Foreigners looking to purchase a property in the UK could soon have to pay a surcharge on stamp duty no matter who wins the upcoming General Election.
The Conservatives have revealed that they plan to impose a three per cent surcharge on stamp duty for non-UK tax residents purchasing properties in England should they retain power after next month’s election.
Currently, foreign nationals and businesses from abroad are able to purchase properties just as easily as UK resident. However, Chief Treasury secretary Rishi Sunak has stated that large amounts of foreign investors inflate house prices and make it harder for first time buyers to enter the market.
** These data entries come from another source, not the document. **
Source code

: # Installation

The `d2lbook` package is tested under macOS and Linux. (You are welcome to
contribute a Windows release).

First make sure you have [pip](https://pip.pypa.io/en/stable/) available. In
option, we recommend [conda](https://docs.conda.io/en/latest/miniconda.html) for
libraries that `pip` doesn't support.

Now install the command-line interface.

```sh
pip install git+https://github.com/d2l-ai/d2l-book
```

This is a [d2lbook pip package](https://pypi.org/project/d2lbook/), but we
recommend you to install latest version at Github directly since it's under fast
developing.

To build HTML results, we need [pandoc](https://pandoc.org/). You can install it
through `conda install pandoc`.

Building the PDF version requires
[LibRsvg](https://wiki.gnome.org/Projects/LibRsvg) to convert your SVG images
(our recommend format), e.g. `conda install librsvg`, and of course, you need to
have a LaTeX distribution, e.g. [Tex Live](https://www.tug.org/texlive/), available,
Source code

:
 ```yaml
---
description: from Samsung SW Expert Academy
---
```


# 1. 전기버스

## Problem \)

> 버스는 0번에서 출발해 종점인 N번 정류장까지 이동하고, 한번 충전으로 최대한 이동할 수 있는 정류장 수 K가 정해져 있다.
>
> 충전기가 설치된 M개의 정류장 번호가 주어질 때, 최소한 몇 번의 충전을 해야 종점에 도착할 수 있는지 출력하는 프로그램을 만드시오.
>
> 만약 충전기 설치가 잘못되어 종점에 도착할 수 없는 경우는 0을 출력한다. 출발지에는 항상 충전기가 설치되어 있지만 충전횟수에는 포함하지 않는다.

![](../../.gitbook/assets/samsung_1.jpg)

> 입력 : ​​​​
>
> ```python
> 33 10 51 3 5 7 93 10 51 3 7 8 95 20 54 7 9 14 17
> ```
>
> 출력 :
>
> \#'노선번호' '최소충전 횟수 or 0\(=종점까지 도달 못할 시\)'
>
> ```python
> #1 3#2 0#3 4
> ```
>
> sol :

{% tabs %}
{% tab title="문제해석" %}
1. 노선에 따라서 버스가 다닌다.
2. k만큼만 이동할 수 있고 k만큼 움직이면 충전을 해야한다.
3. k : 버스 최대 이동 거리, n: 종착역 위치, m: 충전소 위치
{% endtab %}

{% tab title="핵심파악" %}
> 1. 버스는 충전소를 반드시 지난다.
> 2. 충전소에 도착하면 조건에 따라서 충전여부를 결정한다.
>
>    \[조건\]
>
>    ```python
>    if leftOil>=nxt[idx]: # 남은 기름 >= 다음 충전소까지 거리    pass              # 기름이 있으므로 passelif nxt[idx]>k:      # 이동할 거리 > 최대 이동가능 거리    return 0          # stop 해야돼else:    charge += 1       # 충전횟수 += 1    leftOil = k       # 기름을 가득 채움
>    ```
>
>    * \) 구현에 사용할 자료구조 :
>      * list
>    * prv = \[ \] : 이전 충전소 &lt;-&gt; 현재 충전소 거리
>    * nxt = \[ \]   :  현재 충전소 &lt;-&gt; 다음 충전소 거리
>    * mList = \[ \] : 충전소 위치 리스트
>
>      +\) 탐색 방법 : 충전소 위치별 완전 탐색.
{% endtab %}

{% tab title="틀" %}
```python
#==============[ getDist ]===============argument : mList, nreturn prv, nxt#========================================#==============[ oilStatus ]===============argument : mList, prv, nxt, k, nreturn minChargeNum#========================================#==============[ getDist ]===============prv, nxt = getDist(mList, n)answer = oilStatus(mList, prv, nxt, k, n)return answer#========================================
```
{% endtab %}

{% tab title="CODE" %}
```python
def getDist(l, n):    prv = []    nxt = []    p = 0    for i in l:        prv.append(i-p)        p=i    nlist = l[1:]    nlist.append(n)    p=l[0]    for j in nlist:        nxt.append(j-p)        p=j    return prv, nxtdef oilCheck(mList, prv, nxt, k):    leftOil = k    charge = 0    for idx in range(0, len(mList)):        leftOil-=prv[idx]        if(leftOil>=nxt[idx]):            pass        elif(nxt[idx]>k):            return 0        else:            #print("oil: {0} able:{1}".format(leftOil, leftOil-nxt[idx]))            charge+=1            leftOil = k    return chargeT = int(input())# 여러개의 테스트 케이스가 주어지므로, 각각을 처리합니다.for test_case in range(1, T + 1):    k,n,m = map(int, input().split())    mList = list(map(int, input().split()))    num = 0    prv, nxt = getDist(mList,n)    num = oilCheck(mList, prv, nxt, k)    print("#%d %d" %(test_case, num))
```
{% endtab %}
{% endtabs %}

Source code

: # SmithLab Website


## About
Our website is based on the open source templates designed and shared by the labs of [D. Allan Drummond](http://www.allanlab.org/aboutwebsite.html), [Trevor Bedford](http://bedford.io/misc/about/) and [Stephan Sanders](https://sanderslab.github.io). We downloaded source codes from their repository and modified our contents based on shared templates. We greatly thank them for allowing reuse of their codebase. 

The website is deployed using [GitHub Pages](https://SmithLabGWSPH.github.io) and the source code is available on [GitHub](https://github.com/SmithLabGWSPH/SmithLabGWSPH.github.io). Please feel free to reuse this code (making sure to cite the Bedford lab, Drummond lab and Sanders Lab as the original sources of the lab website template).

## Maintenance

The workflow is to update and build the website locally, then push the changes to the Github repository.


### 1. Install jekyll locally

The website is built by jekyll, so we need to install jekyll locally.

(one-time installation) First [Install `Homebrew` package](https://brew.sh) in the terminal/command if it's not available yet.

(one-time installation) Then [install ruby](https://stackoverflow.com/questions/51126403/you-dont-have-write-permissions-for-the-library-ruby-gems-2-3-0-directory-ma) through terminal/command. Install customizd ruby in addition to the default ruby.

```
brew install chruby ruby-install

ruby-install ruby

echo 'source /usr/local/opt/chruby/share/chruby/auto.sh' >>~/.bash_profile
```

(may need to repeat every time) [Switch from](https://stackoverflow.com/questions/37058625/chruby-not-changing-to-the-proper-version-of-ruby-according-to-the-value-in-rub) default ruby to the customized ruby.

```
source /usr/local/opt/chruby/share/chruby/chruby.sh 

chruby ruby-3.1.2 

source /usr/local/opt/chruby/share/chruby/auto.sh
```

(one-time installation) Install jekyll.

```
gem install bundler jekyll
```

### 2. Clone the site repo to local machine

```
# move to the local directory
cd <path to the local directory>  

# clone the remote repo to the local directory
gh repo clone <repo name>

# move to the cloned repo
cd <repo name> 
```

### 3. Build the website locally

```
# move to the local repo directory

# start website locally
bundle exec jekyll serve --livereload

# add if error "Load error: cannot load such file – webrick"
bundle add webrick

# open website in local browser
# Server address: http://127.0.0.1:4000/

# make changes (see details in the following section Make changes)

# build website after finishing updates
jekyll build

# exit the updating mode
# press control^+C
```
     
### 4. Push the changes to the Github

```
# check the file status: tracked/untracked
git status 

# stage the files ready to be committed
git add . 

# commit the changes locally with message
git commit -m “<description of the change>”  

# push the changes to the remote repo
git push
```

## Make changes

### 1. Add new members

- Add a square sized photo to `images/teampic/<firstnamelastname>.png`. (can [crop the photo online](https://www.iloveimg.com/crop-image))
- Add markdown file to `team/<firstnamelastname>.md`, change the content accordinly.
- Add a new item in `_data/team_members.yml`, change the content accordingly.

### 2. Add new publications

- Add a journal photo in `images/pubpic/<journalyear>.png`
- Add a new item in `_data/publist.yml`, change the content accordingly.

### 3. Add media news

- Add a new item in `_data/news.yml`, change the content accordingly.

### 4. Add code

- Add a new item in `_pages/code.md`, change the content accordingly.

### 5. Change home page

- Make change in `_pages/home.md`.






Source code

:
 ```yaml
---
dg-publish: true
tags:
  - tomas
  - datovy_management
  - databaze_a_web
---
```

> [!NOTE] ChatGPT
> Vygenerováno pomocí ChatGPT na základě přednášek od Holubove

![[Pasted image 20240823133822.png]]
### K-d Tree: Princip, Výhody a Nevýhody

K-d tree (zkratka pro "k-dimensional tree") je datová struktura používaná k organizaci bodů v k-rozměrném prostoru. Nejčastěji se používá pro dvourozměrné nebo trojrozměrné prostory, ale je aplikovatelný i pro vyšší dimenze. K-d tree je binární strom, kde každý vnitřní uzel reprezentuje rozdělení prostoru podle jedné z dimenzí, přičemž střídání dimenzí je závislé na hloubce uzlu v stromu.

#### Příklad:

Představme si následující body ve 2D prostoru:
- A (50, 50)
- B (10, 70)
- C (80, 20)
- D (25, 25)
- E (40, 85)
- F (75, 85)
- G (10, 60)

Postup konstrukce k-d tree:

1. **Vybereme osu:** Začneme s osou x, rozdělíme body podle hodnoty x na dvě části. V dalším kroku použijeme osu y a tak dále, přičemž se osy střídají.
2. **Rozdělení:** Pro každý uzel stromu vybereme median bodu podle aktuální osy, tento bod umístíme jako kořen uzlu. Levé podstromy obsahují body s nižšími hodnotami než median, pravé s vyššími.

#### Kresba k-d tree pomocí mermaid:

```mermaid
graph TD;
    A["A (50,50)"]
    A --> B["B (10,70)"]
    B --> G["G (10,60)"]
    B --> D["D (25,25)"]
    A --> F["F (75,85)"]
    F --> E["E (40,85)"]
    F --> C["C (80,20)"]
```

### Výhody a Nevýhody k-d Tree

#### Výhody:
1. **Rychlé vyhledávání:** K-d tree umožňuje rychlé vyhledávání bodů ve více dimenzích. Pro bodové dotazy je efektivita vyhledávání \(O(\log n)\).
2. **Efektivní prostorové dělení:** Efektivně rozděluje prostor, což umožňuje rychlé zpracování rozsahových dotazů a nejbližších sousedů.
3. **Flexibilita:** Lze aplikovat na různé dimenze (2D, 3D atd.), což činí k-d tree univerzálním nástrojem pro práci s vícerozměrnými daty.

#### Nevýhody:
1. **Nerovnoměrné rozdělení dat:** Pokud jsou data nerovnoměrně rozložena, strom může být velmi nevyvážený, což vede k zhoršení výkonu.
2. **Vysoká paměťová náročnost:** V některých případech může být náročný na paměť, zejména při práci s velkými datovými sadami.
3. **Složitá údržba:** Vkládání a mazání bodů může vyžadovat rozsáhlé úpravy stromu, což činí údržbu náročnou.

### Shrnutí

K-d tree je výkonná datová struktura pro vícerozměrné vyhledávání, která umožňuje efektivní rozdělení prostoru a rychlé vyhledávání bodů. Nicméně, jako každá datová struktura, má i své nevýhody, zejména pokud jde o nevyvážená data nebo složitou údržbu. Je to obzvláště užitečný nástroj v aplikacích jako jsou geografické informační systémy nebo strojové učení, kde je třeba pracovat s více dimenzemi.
“Evidence shows that by adding significant amounts of demand to limited housing supply, purchases by non-residents inflate house prices,” Sunak said. “While we will always be open to people coming to live, work, and build a life in this great country, the steps we are taking will ensure that more people have the opportunity of a great place to live and build a family.”
The Labour Party has also suggested applying a levy to overseas companies buying housing, therefore giving local people the priority for purchasing homes built in their area.
The party has said it would charge firms and trusts (not individuals) from abroad looking to buy properties an additional 20 per cent on top of existing stamp duties and surcharges.
“A company purchasing residential property benefits from the UK’s infrastructure and legal framework, and ought to pay a small levy to acknowledge that,” the Labour manifesto states.
What’s more, the Liberal Democrats manifesto also contains a pledge to increase stamp duty for foreign buyers of residential property.
Between 2014 and 2016, it is estimated that 13 per cent of homes London alone were bought by non-residents of the UK.